--- Required work ---
Give the number of lines in these entries that contain the string "PORT", with no further comment.

======== Data

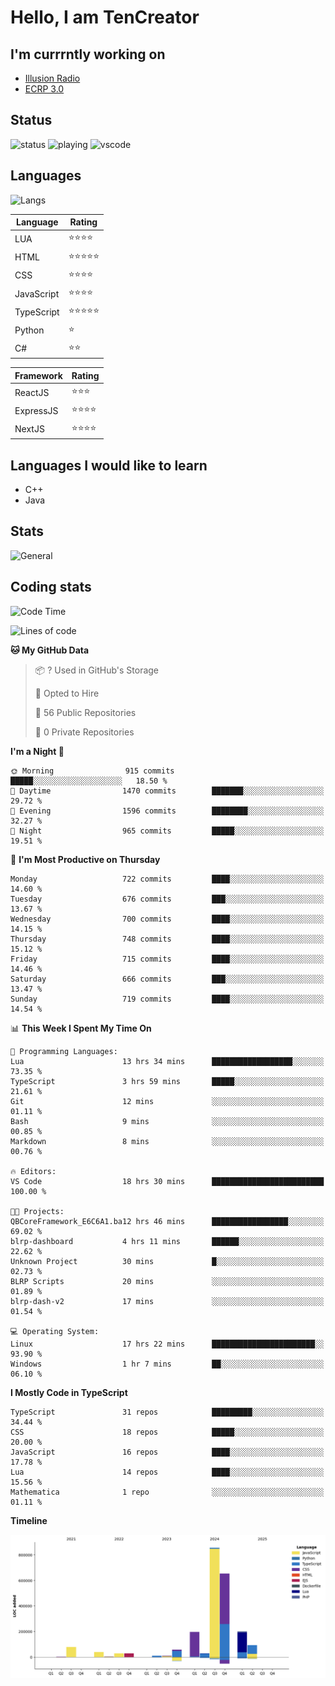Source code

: # Hello, I am TenCreator

## I'm currrntly working on
- [Illusion Radio](https://illusionradio.co.uk/)
- [ECRP 3.0](http://github.com/Emerald-Coast-Roleplay/)

## Status
![status](https://api.statusbadges.me/badge/status/518334475038359555?simple=true&style=for-the-badge)
![playing](https://api.statusbadges.me/badge/playing/518334475038359555?style=for-the-badge)
![vscode](https://api.statusbadges.me/badge/vscode/518334475038359555?style=for-the-badge)

## Languages
![Langs](https://github-readme-stats.vercel.app/api/top-langs/?username=tencreator&layout=compact&theme=radical)


|Language|Rating|
|--------|------|
|LUA|⭐️⭐️⭐️⭐️|
|HTML|⭐️⭐️⭐️⭐️⭐️|
|CSS|⭐️⭐️⭐️⭐️|
|JavaScript|⭐️⭐️⭐️⭐️|
|TypeScript|⭐️⭐️⭐️⭐️⭐️|
|Python|⭐️|
|C#|⭐️⭐️ |

|Framework|Rating|
|--------|------|
|ReactJS|⭐️⭐️⭐|
|ExpressJS|⭐️⭐️⭐️⭐️|
|NextJS|⭐️⭐️⭐⭐️|

## Languages I would like to learn
- C++
- Java

## Stats
![General](https://github-readme-stats.vercel.app/api?username=tencreator&show_icons=true&theme=radical)

## Coding stats

<!--START_SECTION:waka-->
![Code Time](http://img.shields.io/badge/Code%20Time-581%20hrs%2049%20mins-blue)

![Lines of code](https://img.shields.io/badge/From%20Hello%20World%20I%27ve%20Written-2.3%20million%20lines%20of%20code-blue)

**🐱 My GitHub Data** 

> 📦 ? Used in GitHub's Storage 
 > 
> 💼 Opted to Hire
 > 
> 📜 56 Public Repositories 
 > 
> 🔑 0 Private Repositories 
 > 
**I'm a Night 🦉** 

```text
🌞 Morning                915 commits         █████░░░░░░░░░░░░░░░░░░░░   18.50 % 
🌆 Daytime                1470 commits        ███████░░░░░░░░░░░░░░░░░░   29.72 % 
🌃 Evening                1596 commits        ████████░░░░░░░░░░░░░░░░░   32.27 % 
🌙 Night                  965 commits         █████░░░░░░░░░░░░░░░░░░░░   19.51 % 
```
📅 **I'm Most Productive on Thursday** 

```text
Monday                   722 commits         ████░░░░░░░░░░░░░░░░░░░░░   14.60 % 
Tuesday                  676 commits         ███░░░░░░░░░░░░░░░░░░░░░░   13.67 % 
Wednesday                700 commits         ████░░░░░░░░░░░░░░░░░░░░░   14.15 % 
Thursday                 748 commits         ████░░░░░░░░░░░░░░░░░░░░░   15.12 % 
Friday                   715 commits         ████░░░░░░░░░░░░░░░░░░░░░   14.46 % 
Saturday                 666 commits         ███░░░░░░░░░░░░░░░░░░░░░░   13.47 % 
Sunday                   719 commits         ████░░░░░░░░░░░░░░░░░░░░░   14.54 % 
```


📊 **This Week I Spent My Time On** 

```text
💬 Programming Languages: 
Lua                      13 hrs 34 mins      ██████████████████░░░░░░░   73.35 % 
TypeScript               3 hrs 59 mins       █████░░░░░░░░░░░░░░░░░░░░   21.61 % 
Git                      12 mins             ░░░░░░░░░░░░░░░░░░░░░░░░░   01.11 % 
Bash                     9 mins              ░░░░░░░░░░░░░░░░░░░░░░░░░   00.85 % 
Markdown                 8 mins              ░░░░░░░░░░░░░░░░░░░░░░░░░   00.76 % 

🔥 Editors: 
VS Code                  18 hrs 30 mins      █████████████████████████   100.00 % 

🐱‍💻 Projects: 
QBCoreFramework_E6C6A1.ba12 hrs 46 mins      █████████████████░░░░░░░░   69.02 % 
blrp-dashboard           4 hrs 11 mins       ██████░░░░░░░░░░░░░░░░░░░   22.62 % 
Unknown Project          30 mins             █░░░░░░░░░░░░░░░░░░░░░░░░   02.73 % 
BLRP Scripts             20 mins             ░░░░░░░░░░░░░░░░░░░░░░░░░   01.89 % 
blrp-dash-v2             17 mins             ░░░░░░░░░░░░░░░░░░░░░░░░░   01.54 % 

💻 Operating System: 
Linux                    17 hrs 22 mins      ███████████████████████░░   93.90 % 
Windows                  1 hr 7 mins         ██░░░░░░░░░░░░░░░░░░░░░░░   06.10 % 
```

**I Mostly Code in TypeScript** 

```text
TypeScript               31 repos            █████████░░░░░░░░░░░░░░░░   34.44 % 
CSS                      18 repos            █████░░░░░░░░░░░░░░░░░░░░   20.00 % 
JavaScript               16 repos            ████░░░░░░░░░░░░░░░░░░░░░   17.78 % 
Lua                      14 repos            ████░░░░░░░░░░░░░░░░░░░░░   15.56 % 
Mathematica              1 repo              ░░░░░░░░░░░░░░░░░░░░░░░░░   01.11 % 
```



**Timeline**

![Lines of Code chart](https://raw.githubusercontent.com/tencreator/tencreator/main/assets/bar_graph.png)


<!--END_SECTION:waka-->
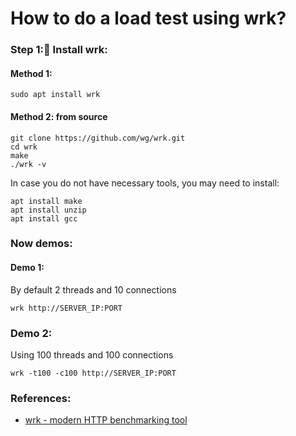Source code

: # How to do a load test using wrk?
### Step 1: ّInstall wrk:
#### Method 1:
```
sudo apt install wrk
```
#### Method 2: from source
```
git clone https://github.com/wg/wrk.git
cd wrk
make
./wrk -v
```
In case you do not have necessary tools, you may need to install:
```
apt install make
apt install unzip
apt install gcc
```

### Now demos:
#### Demo 1:
By default 2 threads and 10 connections
```
wrk http://SERVER_IP:PORT
```
### Demo 2:
Using 100 threads and 100 connections
```
wrk -t100 -c100 http://SERVER_IP:PORT
```

### References:
- [wrk - modern HTTP benchmarking tool](https://www.youtube.com/watch?v=idJIVvSDPrk)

================

--- Answer section ---
2